Unpublished opinions are not binding precedent in this circuit.
C. Alternative Motion for Summary Judgment and Ms. Zuzul's Rule 56(d) Motion
The United States also moved alternatively for summary judgment. (Doc. 9.) Ms. Zuzul responded with a motion for relief pursuant to Rule 56(d) of the Federal Rules of Civil Procedure. (Doc. 19.)
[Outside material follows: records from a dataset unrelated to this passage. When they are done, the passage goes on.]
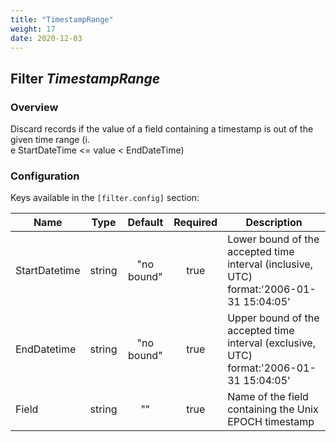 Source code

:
 ```yaml
---
title: "TimestampRange"
weight: 17
date: 2020-12-03
---
```

## Filter *TimestampRange*

### Overview
Discard records if the value of a field containing a timestamp is out of the given time range (i.  
e StartDateTime <= value < EndDateTime)

### Configuration

Keys available in the `[filter.config]` section:

|Name|Type|Default|Required|Description|
|----|:--:|:-----:|:------:|-----------|
| StartDatetime| string| "no bound"| true| Lower bound of the accepted time interval (inclusive, UTC) format:'2006-01-31 15:04:05'|
| EndDatetime| string| "no bound"| true| Upper bound of the accepted time interval (exclusive, UTC) format:'2006-01-31 15:04:05'|
| Field| string| ""| true| Name of the field containing the Unix EPOCH timestamp|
The court will deny the United States' motion for summary judgment as to Ms. Zuzul's retaliation claims, which survived the United States' motion to dismiss. As noted earlier, the United States' exhibits submitted in addition to the amended complaint pertained only to the United States' Rule 12(b)(1) motion and had no bearing on the substantive merits of Ms. Zuzul's claims. (See Docs. 10–1 to 10–22 (offering documentation of Ms. Zuzul's administrative efforts).) Consequently, Ms. Zuzul's motion for Rule 56(d) relief is moot.
For the reasons stated,
IT IS THEREFORE ORDERED that the United States' motion to dismiss (Doc. 9) is GRANTED IN PART and DENIED IN PART, and that Ms. Zuzul's claims for discrimination and harassment based on race and gender contained in Counts One and Three of the amended complaint are DISMISSED, her claims for assault and battery contained in Count Four are DISMISSED, and her claim for Defamation contained in Count Five is DISMISSED. The motion to dismiss her remaining claims for retaliation contained in Counts One and Three is DENIED.IT IS FURTHER ORDERED that the United States' alternative motion for summary judgment (Doc. 9) is DENIED.
IT IS FURTHER ORDERED that Plaintiff's motion for relief pursuant to Federal Rule of Civil Procedure 56(d) (Doc. 19) is DENIED as MOOT.